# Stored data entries
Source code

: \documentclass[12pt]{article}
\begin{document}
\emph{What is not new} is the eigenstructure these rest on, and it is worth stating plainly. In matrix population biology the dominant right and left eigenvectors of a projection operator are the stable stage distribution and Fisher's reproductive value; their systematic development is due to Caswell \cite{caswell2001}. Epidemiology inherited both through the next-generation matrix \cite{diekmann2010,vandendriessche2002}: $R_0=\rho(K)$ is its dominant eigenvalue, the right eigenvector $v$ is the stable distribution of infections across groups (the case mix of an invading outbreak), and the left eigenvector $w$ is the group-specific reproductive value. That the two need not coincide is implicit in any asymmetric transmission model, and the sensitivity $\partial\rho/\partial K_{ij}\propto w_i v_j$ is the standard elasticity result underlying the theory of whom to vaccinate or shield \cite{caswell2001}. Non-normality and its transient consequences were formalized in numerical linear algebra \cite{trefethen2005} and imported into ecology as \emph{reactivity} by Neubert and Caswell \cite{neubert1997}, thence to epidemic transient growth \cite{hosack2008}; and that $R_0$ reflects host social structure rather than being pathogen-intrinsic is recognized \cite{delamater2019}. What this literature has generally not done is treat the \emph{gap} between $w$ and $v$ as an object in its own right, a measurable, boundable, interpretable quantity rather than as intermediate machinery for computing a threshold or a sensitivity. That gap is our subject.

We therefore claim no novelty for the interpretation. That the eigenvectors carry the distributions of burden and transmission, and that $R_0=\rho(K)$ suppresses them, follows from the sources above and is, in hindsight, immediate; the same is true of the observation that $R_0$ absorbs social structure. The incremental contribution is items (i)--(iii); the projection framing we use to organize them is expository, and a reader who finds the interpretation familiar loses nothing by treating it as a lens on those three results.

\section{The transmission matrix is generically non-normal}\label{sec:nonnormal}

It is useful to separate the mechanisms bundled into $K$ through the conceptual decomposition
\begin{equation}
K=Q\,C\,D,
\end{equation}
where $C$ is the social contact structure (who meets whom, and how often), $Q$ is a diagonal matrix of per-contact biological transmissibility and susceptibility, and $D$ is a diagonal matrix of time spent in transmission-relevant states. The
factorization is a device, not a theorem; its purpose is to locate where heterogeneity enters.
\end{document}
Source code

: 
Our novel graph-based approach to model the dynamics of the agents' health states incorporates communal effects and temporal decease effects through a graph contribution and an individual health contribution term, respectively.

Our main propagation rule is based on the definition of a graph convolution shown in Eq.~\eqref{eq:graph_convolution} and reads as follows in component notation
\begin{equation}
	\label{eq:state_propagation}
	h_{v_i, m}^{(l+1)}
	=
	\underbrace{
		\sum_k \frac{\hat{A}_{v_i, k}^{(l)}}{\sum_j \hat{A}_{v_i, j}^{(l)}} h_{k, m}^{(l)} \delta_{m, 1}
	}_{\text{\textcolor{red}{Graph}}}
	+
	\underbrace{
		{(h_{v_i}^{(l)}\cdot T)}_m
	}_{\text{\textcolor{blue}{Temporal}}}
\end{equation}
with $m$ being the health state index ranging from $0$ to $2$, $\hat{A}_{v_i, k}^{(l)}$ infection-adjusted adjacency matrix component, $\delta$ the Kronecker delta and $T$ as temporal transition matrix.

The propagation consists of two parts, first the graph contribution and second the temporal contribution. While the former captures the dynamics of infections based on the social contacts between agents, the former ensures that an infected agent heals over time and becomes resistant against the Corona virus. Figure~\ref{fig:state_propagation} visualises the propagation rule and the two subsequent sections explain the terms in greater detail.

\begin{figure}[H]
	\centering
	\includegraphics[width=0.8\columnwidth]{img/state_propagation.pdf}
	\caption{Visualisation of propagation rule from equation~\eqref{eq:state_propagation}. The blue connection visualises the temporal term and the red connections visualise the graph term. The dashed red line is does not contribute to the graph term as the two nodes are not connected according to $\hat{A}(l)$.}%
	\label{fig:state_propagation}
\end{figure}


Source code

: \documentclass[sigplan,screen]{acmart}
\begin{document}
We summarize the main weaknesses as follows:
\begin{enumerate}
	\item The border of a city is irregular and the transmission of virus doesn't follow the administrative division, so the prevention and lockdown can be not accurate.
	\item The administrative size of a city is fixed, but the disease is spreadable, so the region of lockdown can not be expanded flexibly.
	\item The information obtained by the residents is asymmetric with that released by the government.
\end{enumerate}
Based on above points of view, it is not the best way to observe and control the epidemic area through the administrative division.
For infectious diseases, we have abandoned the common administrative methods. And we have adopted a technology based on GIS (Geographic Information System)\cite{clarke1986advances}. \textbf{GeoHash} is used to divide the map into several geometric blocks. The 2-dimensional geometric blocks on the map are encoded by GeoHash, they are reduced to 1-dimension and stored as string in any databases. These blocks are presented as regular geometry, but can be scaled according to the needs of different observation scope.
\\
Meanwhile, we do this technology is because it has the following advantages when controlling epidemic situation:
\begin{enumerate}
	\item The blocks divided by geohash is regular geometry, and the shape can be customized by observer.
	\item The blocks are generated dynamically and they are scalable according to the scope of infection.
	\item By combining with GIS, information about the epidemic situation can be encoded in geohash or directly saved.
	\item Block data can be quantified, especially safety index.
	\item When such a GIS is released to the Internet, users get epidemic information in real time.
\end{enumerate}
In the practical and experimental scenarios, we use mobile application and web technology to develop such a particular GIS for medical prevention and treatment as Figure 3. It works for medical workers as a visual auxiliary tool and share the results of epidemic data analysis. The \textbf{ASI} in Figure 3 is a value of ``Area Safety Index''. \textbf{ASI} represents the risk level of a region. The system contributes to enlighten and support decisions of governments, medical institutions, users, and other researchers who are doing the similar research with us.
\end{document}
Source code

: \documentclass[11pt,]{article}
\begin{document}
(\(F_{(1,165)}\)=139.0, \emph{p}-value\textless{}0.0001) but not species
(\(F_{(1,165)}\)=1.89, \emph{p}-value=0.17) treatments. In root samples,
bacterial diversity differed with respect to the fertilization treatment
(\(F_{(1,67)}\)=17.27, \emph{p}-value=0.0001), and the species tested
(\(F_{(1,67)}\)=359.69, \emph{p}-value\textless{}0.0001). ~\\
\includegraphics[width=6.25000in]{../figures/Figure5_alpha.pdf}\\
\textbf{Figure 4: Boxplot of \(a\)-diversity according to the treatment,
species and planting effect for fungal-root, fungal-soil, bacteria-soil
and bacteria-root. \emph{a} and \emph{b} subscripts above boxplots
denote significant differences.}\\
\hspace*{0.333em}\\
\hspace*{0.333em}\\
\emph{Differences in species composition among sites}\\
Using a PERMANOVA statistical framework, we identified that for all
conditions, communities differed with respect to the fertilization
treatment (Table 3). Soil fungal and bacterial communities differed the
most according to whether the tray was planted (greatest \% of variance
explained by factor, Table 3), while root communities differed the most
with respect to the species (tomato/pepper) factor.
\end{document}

...

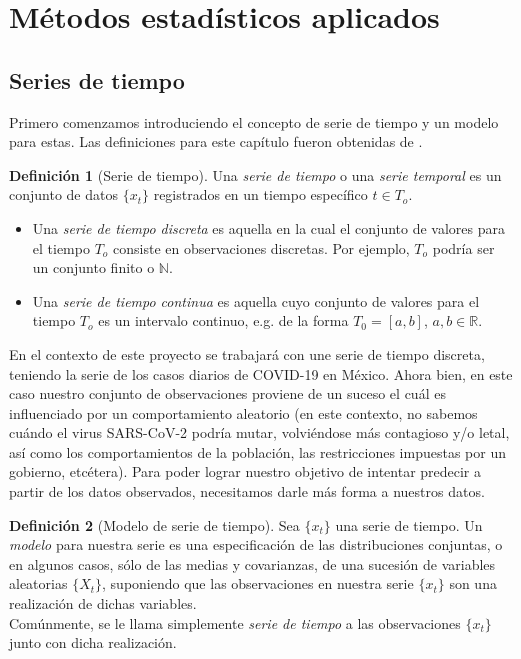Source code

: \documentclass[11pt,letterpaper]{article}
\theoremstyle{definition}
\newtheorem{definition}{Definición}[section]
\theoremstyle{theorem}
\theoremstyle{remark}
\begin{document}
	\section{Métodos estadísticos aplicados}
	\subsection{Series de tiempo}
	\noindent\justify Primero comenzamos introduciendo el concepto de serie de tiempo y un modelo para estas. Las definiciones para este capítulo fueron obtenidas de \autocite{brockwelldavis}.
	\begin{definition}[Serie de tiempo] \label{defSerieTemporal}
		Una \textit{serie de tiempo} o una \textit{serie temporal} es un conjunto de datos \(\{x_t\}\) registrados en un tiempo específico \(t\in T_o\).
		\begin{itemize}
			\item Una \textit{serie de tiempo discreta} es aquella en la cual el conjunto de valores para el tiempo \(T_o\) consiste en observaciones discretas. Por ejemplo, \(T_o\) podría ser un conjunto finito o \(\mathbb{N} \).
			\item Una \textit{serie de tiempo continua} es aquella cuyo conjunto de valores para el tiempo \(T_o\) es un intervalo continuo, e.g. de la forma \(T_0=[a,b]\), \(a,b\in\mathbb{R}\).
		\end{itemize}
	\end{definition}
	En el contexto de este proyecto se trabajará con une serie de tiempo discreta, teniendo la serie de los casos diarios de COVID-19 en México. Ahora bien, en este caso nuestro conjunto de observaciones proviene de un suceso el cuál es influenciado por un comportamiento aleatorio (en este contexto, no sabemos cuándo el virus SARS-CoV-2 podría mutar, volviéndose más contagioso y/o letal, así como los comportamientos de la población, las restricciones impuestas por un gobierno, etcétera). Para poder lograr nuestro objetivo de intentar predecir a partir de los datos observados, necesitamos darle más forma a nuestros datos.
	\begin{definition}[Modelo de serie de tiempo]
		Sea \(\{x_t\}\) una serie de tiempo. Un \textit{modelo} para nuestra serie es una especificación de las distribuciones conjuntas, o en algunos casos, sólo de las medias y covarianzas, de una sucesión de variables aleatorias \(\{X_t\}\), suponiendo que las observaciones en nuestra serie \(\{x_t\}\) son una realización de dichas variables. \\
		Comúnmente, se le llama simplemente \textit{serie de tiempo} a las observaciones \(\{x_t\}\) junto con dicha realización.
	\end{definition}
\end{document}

# GOAL OF THE EXERCISE
Of the entries above, transcribe exactly those lines that fall between the line containing "or directly saved." and the line containing "4: Boxplot of", together with those two lines.

# RESPONSE BOX
	\item By combining with GIS, information about the epidemic situation can be encoded in geohash or directly saved.
	\item Block data can be quantified, especially safety index.
	\item When such a GIS is released to the Internet, users get epidemic information in real time.
\end{enumerate}
In the practical and experimental scenarios, we use mobile application and web technology to develop such a particular GIS for medical prevention and treatment as Figure 3. It works for medical workers as a visual auxiliary tool and share the results of epidemic data analysis. The \textbf{ASI} in Figure 3 is a value of ``Area Safety Index''. \textbf{ASI} represents the risk level of a region. The system contributes to enlighten and support decisions of governments, medical institutions, users, and other researchers who are doing the similar research with us.
\end{document}
Source code

: \documentclass[11pt,]{article}
\begin{document}
(\(F_{(1,165)}\)=139.0, \emph{p}-value\textless{}0.0001) but not species
(\(F_{(1,165)}\)=1.89, \emph{p}-value=0.17) treatments. In root samples,
bacterial diversity differed with respect to the fertilization treatment
(\(F_{(1,67)}\)=17.27, \emph{p}-value=0.0001), and the species tested
(\(F_{(1,67)}\)=359.69, \emph{p}-value\textless{}0.0001). ~\\
\includegraphics[width=6.25000in]{../figures/Figure5_alpha.pdf}\\
\textbf{Figure 4: Boxplot of \(a\)-diversity according to the treatment,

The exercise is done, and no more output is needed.